» **Instructions to follow**: Please report how many lines below contain "query", writing nothing except the number.

» **Source records**:

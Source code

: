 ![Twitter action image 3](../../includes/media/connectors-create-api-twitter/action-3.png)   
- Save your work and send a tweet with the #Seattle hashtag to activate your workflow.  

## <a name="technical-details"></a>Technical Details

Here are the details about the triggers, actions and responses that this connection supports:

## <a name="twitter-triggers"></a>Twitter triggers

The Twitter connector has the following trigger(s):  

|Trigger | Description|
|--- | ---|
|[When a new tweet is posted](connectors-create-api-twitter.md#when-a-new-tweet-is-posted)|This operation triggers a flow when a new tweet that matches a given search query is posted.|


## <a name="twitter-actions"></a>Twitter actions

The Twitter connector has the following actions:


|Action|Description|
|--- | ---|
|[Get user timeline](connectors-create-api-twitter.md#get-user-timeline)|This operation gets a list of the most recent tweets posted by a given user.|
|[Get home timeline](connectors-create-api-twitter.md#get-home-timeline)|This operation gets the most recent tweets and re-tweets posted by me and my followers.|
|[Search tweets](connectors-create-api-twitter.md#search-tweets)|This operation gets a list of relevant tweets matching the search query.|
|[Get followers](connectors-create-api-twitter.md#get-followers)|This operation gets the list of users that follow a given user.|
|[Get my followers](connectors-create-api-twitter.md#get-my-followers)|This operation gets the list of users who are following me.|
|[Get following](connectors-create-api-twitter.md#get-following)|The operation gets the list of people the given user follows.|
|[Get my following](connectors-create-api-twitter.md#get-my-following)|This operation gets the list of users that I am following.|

» **Output**: 2